Ms. JACKSON LEE. Mr. Speaker, I listened to many of my good friends and to colleagues. We are, in fact, good friends and colleagues hoping to do what is right on behalf of the American people. I always appreciate and respect those individuals who have chosen to serve the Nation, so I take issue very briefly with my good friend and colleague about the criminal acts of one of the most honest and forthright Attorney Generals of the United States of America.
Attorney General Holder has not been charged with criminal activity, except for the aggressive and desperate actions of our Republican friends. He has been noted for his great leadership on civil rights and criminal justice issues. He's been a leader on the prohibiting and fighting against human trafficking. And certainly he has been one who has stood up for our children in this Nation, and also the many law enforcement officers who are on the front lines protecting us here in America. I hope that we can respect those who offer themselves to the service of this Nation for as long as Attorney General Eric Holder has done.
I have listened to friends as well speak about the devastation of the sequester. I again suggest to my colleagues that, through H.R. 900, a simple bill that eliminates the sequester and goes back to the budget reconciliation of 2011 and, as well, to force or to push this Republican majority to move to conference, would be the better approach.
I, too, have gone and delivered meals for Meals on Wheels, and I've seen the faces of seniors who will now face serious cuts in this effort. I see the loss of 750,000 jobs. I see the impact on the economy, where the unemployment has stayed somewhat static. But when you go into the business community and the hesitation, even though Wall Street is thriving, it all points to the fact of the sequester. It has become a dirty word. It has become one that has victimized the American pubic: it has victimized young families; it has victimized college students; it has victimized seniors; it has victimized those who are ill. And yet we continue to, piece by piece, fix the FAA problem but do not address the 70,000 children that are suffering and losing seats in Head Starts.
I remember, as the Head Start seats were being lost, fathers crying when they were told by their Head Start facility that their child would no longer have a seat. It seems sad that we would cut Head Start or disaster aid by $1 billion because we have Head Start, or the Department of Transportation, $1.9 billion, when many of us know that those are the basic reasons for job creation is building America's infrastructure.

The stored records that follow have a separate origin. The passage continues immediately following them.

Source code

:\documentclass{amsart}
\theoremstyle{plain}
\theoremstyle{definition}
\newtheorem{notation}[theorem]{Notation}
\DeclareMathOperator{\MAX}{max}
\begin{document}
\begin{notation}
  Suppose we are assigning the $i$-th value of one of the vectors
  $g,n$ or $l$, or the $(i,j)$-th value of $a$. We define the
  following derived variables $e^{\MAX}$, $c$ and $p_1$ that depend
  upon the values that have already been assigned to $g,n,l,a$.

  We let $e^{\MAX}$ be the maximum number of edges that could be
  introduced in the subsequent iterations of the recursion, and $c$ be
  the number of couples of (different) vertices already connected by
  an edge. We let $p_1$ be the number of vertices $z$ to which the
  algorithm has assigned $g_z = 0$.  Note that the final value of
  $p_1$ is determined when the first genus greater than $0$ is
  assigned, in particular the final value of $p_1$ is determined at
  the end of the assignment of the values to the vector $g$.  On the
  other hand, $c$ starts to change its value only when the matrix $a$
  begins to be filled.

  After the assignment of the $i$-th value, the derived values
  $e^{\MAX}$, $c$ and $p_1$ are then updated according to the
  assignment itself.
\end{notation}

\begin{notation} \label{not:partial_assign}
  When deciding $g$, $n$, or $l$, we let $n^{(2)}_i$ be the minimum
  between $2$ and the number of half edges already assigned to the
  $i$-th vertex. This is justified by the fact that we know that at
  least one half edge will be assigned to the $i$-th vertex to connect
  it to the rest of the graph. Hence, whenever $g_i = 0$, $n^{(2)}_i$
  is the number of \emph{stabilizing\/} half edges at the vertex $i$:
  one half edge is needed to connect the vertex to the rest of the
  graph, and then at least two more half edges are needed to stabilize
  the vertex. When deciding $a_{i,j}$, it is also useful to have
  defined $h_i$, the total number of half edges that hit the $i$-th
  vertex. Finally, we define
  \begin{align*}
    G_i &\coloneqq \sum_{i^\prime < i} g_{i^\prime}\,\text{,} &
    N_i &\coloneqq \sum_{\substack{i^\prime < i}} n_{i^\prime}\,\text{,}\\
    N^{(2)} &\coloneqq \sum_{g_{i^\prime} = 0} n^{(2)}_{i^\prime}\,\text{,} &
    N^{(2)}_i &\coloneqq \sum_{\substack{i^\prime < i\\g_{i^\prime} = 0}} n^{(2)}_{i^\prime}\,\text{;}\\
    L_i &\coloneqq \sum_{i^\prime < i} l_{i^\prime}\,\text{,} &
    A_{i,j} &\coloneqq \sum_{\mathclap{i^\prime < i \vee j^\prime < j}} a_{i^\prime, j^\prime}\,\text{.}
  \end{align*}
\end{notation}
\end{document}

As we plod along with sequester and we see good public workers not being able to work--and might I just say, let me thank our own staff, which gets condemned all the time. You work for a U.S. Member of Congress, and every day our staff fights to help some constituent keep their house from being foreclosed on or keep a Medicare recipient continuing to get their benefits or veterans, and yet we are furloughing them. We are cutting people that are mere workers, that are working for us. They can't make ends meet. They're getting second jobs. It's a disgrace. It's an absolute disgrace. I am not going to condemn our staff--committee staff, government staff. They are working for the American people.
Then I want to offer a disagreement, Mr. Speaker. I know the Senate is going to vote on a student loan program. They say it's a compromise. Well, I've got to tell my students, because I've held campus meetings, we've met, I've got to tell them and I've got to tell the parents, yes, they're going to get a low interest rate today, but watch out for tomorrow because it's a trigger. Before you know it, they may be paying 10 percent.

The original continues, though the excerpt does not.